Alt gelir gruplarından tepedeki bir avuç kişiye servet transferi yapıldığını ve bu azınlığın izlenen politikalarla zenginleştirildiğini belirten CHP Genel Başkanı Kemal Kılıçdaroğlu, Cumhuriyet tarihinin en büyük kaynak transferinin yaşandığını belirterek şöyle konuştu:

Büyük ihaleleri çağırıp istedikleri kişiye veriyorlar. Biz bunlara beşli çete diyoruz. Sonra bu oligarklara, saray beslemelerine aynı zamanda Hazine'yi garanti ediyorlar. Üçüncüsü, gelir garantisi veriyorlar. Bunların zarar etme şansı sıfır ve olağanüstü karlar elde ediyorlar.
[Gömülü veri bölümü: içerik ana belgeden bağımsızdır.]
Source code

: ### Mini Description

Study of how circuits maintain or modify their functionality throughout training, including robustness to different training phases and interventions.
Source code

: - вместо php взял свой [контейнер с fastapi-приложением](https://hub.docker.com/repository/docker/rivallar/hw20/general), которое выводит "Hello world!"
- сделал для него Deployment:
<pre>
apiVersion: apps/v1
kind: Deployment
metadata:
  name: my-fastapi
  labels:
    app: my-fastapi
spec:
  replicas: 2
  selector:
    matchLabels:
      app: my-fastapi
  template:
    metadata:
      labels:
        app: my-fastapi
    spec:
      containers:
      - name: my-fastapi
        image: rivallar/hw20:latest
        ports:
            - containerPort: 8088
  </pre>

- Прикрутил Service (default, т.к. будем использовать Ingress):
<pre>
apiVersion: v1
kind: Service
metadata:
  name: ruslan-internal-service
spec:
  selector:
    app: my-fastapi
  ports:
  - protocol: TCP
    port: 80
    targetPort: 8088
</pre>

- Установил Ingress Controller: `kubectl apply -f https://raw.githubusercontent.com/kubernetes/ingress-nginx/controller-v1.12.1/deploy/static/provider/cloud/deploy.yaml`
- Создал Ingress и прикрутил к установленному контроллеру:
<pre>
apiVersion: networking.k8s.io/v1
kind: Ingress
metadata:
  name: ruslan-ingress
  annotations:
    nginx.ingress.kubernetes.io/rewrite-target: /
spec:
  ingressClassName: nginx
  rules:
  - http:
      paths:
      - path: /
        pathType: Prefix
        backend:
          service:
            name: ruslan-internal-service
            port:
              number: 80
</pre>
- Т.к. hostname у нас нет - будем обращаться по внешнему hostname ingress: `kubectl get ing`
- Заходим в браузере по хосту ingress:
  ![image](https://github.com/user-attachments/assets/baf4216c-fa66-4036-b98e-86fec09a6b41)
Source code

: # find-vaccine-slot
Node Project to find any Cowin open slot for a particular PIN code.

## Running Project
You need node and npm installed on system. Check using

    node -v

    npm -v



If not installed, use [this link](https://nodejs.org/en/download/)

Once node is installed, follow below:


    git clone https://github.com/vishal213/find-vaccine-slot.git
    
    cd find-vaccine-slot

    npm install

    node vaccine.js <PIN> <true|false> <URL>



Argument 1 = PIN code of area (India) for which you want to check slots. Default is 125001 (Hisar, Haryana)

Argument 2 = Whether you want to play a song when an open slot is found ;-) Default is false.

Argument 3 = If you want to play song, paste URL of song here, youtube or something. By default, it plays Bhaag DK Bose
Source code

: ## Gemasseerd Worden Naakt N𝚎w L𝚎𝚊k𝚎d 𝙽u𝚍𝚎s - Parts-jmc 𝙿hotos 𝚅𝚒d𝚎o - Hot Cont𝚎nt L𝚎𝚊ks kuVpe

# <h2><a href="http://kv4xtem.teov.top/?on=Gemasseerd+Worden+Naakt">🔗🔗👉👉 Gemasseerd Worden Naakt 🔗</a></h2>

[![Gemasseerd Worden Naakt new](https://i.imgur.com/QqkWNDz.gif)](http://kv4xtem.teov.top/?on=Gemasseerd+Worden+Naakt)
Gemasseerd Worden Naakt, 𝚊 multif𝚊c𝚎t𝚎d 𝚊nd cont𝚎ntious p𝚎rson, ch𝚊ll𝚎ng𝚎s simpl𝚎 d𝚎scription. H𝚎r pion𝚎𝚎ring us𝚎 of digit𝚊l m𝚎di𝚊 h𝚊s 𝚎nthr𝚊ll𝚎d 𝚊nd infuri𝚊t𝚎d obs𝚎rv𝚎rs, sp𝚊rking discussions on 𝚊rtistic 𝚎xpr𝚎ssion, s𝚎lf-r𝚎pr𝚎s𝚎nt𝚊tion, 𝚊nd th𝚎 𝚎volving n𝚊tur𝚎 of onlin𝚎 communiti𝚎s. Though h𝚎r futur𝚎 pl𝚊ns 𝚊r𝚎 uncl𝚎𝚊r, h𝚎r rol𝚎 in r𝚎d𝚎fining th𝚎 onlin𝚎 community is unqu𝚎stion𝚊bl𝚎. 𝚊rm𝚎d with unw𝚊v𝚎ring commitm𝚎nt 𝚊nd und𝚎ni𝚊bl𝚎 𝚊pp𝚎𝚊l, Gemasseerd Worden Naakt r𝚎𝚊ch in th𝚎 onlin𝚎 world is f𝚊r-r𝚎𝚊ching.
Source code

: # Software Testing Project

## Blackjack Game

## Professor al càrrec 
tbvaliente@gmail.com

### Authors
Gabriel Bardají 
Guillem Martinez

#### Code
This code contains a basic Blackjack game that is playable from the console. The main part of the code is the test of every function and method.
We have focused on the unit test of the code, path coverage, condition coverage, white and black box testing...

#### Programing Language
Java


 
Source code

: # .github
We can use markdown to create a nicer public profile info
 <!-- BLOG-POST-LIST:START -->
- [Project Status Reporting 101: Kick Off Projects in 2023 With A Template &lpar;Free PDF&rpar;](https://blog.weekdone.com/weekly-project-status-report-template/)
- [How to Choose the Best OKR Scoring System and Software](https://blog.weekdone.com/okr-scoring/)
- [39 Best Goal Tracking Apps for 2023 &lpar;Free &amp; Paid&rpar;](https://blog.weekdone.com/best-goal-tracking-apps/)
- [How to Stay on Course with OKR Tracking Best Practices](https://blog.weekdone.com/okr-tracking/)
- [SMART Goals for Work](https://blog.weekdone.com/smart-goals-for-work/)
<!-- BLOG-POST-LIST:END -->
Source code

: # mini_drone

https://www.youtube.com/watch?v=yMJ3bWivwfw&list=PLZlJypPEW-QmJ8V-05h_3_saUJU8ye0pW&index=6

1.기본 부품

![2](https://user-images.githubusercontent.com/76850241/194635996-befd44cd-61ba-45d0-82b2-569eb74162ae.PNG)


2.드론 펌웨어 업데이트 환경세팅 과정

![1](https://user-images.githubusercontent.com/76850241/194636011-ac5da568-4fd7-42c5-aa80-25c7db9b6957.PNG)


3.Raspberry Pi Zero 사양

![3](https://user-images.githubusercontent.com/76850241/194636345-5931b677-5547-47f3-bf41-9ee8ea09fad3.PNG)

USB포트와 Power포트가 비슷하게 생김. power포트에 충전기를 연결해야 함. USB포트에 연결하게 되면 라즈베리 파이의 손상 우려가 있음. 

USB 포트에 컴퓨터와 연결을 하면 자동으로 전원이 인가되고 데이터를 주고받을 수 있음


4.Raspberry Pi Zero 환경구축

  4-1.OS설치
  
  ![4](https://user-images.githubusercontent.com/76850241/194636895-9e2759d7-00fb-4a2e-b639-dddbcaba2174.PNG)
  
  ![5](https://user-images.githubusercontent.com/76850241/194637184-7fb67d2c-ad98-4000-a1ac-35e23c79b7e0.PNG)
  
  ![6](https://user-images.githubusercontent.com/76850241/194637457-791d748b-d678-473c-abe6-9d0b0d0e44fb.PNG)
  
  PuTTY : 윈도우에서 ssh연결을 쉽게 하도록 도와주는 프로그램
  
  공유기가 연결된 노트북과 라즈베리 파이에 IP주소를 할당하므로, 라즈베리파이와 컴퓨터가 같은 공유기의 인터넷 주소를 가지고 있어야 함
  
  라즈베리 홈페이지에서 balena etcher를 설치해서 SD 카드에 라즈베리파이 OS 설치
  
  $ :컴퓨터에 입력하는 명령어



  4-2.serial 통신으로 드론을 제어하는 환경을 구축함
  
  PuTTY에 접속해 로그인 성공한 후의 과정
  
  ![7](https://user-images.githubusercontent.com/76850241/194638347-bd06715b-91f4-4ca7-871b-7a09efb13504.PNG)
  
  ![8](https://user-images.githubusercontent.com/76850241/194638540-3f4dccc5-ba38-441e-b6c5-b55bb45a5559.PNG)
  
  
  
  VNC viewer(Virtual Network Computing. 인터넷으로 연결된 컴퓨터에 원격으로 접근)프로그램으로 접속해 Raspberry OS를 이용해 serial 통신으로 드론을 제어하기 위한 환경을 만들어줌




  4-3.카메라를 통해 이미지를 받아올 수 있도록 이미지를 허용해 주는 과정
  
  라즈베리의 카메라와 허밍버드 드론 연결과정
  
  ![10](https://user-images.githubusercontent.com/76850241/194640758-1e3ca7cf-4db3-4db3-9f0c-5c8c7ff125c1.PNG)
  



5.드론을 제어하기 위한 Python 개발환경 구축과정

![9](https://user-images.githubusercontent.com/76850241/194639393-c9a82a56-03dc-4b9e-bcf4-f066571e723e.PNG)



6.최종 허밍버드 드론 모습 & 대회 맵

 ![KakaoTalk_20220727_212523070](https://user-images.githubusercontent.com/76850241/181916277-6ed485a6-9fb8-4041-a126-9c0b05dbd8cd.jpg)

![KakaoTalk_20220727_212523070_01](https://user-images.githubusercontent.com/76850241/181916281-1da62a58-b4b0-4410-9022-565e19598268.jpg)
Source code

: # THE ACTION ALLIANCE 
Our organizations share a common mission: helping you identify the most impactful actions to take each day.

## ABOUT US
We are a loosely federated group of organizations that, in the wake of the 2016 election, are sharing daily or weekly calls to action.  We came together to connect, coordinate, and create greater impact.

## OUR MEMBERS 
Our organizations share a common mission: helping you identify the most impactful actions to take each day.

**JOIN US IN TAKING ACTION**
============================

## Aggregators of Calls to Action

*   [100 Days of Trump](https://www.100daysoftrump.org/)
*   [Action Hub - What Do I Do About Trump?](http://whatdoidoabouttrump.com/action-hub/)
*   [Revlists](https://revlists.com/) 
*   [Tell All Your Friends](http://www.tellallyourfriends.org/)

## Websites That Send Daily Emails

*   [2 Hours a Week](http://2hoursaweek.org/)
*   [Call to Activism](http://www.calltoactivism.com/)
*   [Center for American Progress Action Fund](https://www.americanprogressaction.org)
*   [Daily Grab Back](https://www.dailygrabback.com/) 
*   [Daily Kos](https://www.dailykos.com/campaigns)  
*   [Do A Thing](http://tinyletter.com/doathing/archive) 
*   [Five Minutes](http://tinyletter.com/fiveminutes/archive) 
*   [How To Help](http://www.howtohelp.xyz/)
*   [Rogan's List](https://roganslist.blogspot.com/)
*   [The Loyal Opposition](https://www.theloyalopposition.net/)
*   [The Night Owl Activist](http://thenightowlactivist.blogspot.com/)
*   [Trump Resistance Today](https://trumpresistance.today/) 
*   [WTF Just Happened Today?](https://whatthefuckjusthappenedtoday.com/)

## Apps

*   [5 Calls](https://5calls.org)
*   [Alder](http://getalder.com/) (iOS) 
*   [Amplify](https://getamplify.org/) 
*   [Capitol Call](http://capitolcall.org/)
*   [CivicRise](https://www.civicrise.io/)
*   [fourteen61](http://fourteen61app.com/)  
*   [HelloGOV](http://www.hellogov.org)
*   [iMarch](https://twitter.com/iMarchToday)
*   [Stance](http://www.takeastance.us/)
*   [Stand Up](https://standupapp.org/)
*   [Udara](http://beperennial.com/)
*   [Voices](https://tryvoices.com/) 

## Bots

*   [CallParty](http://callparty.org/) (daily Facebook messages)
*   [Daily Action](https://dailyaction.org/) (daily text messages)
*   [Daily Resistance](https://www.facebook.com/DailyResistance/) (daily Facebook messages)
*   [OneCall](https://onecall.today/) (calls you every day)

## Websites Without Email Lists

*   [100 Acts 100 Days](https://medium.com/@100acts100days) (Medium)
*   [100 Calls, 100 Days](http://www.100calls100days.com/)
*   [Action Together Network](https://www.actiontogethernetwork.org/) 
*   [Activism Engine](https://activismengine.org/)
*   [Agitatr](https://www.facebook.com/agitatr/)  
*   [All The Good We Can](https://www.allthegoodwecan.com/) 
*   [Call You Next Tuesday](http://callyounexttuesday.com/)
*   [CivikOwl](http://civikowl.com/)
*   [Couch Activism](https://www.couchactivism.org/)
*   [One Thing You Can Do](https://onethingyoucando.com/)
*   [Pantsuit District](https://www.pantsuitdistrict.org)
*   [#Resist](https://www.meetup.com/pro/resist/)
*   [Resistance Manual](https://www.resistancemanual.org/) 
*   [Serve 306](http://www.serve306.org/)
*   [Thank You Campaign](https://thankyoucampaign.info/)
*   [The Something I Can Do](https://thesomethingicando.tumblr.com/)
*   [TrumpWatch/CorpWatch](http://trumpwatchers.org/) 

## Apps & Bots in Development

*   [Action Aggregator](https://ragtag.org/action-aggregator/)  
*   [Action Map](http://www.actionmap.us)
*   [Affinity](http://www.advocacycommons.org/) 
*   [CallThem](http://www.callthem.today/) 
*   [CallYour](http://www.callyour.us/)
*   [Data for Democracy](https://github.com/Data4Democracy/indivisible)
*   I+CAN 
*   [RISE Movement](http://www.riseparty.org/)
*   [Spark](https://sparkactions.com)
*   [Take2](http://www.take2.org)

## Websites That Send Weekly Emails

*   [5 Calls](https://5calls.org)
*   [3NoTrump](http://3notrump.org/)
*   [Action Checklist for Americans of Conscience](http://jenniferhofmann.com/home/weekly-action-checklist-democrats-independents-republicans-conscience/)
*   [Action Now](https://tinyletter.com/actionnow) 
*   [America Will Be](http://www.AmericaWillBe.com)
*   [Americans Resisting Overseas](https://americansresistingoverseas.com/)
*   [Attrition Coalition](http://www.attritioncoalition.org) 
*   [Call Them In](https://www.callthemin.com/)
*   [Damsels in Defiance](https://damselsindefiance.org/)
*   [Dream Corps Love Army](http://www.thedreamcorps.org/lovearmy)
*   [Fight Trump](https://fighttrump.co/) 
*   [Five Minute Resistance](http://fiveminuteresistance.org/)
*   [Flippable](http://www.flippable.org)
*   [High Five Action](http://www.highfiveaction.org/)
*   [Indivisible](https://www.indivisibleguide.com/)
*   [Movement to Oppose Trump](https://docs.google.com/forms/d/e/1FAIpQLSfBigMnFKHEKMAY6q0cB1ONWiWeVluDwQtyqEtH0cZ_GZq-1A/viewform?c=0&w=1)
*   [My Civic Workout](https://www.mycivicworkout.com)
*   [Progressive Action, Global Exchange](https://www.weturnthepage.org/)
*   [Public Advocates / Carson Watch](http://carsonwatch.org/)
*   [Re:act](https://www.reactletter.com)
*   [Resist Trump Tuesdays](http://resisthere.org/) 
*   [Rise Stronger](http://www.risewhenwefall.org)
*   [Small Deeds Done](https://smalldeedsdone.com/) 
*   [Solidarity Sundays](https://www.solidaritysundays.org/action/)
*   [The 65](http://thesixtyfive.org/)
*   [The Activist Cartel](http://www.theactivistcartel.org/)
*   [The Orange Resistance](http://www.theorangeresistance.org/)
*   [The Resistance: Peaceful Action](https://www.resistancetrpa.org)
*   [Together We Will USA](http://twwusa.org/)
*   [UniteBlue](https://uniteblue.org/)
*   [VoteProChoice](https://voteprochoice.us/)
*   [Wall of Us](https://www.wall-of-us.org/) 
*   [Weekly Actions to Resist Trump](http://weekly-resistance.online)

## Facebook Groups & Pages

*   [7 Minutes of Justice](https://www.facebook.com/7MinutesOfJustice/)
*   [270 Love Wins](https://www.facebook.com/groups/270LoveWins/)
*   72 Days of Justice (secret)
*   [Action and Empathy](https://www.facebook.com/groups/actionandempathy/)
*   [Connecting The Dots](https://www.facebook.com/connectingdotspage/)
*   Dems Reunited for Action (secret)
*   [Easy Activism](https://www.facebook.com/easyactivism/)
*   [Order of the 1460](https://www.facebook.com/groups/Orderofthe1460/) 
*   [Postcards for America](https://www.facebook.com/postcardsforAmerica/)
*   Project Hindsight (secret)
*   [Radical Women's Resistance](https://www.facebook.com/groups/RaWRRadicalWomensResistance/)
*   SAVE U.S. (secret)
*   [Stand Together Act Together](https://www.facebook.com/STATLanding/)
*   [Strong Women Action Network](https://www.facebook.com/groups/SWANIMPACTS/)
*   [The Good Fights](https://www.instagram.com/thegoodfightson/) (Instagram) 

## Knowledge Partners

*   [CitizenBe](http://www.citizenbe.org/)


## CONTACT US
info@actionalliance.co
Ballı kaymak. Dördüncüsü; Amerika ve Almanya'daki enflasyonu da vatandaşın sırtına yıkıyorlar. Aldıkları parayı paylaşıyorlar. Rüşvet dağıtan adamlar bunlar aynı zamanda. ‘Ya iktidar değişirse ne olacak?' diyorlar.  ‘İktidar değişirse yetkili İngiliz mahkemeleri olsun' diyorlar, onu da kabul ediyorlar. Ama hepinizin huzurunda söz veriyorum; ister İngiliz mahkemelerini, ister Amerikan mahkemelerini… Nereyi yetkili kılarsanız kılın. Geleceğimi, burnunuzdan fitil, fitil getireceğim ve o hakkı alıp bu millete teslim edeceğim

"Bunlarla helalleşmeyeceğiz, hesaplaşacağız"

Siyasetçileri rüşvetle besleyen bu yapıya ayrıca sözleşme sürelerinin uzatılarak ek gelir garantisi de verildiğini savunan Kılıçdaroğlu, Kuzey Marmara otoyolunun Kurtköy-Akyazı kesiminim işletme süresinin 2 bin 222 gün uzatıldığını söyledi.

Yap,İşlet-Devet (YİD) modeliyle yapılan 8 karayolunun maliyetinin 22 milyar dolar, verilen garantin ise 59 milyar dolar olduğunu söyleyen Kılıçdaroğlu, sözlwerini şöyle tamamladı:

Atatürk Havalimanı'nı çalıştırmama sözü almışlar. Sözleşmeye hüküm koymuşlar: 'İstanbul'un Trakya yakasında ikinci bir havalimanı çalıştırılmayacak' diye. Orada duruyor, boş. Çalıştırmıyorlar, beyler kazanacak. 22 milyara mal et, 59 milyar dolar elde et. Böyle bir soygun dünyanın hiçbir yerinde görülmedi. Hastaneler, 13 şehir hastanesinin yatırım maliyeti 6 milyar dolar, verilen garanti 57 milyar dolar. Gayet açık ve net söylüyorum. Verdiğim rakamlar doğru, bunlar gizliyorlar. Çıkış desinler, "Bu rakamlar yanlıştır" diye. Bütün bunlara izin veren kişi; sarayda oturan zattır. O süre uzatımı vardı ya. 2 bin 222 gün süreyi uzatan. Altında Erdoğan2ın imzası var. "Yoktur" desin bakayım, diyemez. Görecektir tabloyu. Kendi yazısıyla imzasını göstereceğim. Suç ortaklığı en  güçlü ortaklıktır. Buradaki suç ortaklığıdır. Bunlarla helalleşecek miyiz; yok efendim, bunlarla hesaplaşacağız. Ben tüyü bitmemiş yetimin hakkını sormuyorsam siyaseti niye yapıyorum?